Changes to Certification Requirements

Under the previous certification requirements, a director or officer of the issuer or underwriter filing the Report had to certify that he or she had read and understood the Report and that the information contained within it was true. As we discussed in a previous post, the CSA proposed changes to the Report’s certification requirements last year (the 2017 Proposal) that would (i) allow agents to sign the Report on behalf of the issuer, underwriter or investment fund manager; (ii) remove the warning statement regarding misrepresentations in the Report; and (iii) revise the certification wording to include a knowledge qualifier and recognize the existence of a due diligence defence.

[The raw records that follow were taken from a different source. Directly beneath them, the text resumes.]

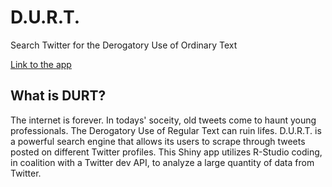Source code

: # D.U.R.T.

Search Twitter for the Derogatory Use of Ordinary Text

<a href = 'https://google.com'>Link to the app</a>

## What is DURT?

The internet is forever. In todays' soceity, old tweets come to haunt young professionals. The Derogatory Use of Regular Text can ruin lifes. D.U.R.T. is a powerful search engine that allows its users to scrape through tweets posted on different Twitter profiles. This Shiny app utilizes R-Studio coding, in coalition with a Twitter dev API, to analyze a large quantity of data from Twitter.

The CSA have essentially adopted the 2017 Proposal in regards to certification requirements, with minor modifications to the instructions in regards to agents certifying the Report.

Changes to Information Requirements

As we previously discussed, a number of changes were also proposed to streamline the information required to be included in the Report. The 2017 Proposal included: (i) requiring filers to provide the name of the exchange on which the issuer’s securities primarily trade rather than the names of all exchanges on which the issuer’s securities are listed; (ii) only requiring that filers identify one of the exemption categories on which the issuer was relying, rather than having to identify all applicable exemptions; and (iii) amending Schedule 1 to allow issuers to indicate that they are distributing securities to non-individual permitted clients without indicating which category of accredited investor applied to such purchasers.

The final amendments essentially adopt the 2017 Proposal, with a number of additional changes. Changes to the 2017 Proposal include: (i) cryptoassets will now be included as an option when identifying the issuer’s primary business activity under Item 5(a) of the Report; (ii) the wording under Item 5(g) of the Report has been changed to state that identification of the exchange on which the issuer’s securities primarily trade only applies in the case of equity securities and not debt securities; (iii) cryptoassets will now be included as an identification option for investment funds under Item 6(b) of the Report; and (iv) amending National Instrument 45-106 Prospectus Exemptions to provide that only one Report is required in the case of co-issuers distributing the same security.

Changes to Related Guidance

In light of the amendments adopted, the CSA have also issued a revised version of CSA Staff Notice 45-308, which provides guidance for preparing and filing the Report. The guidance includes answers to frequently asked questions regarding completion of the Report.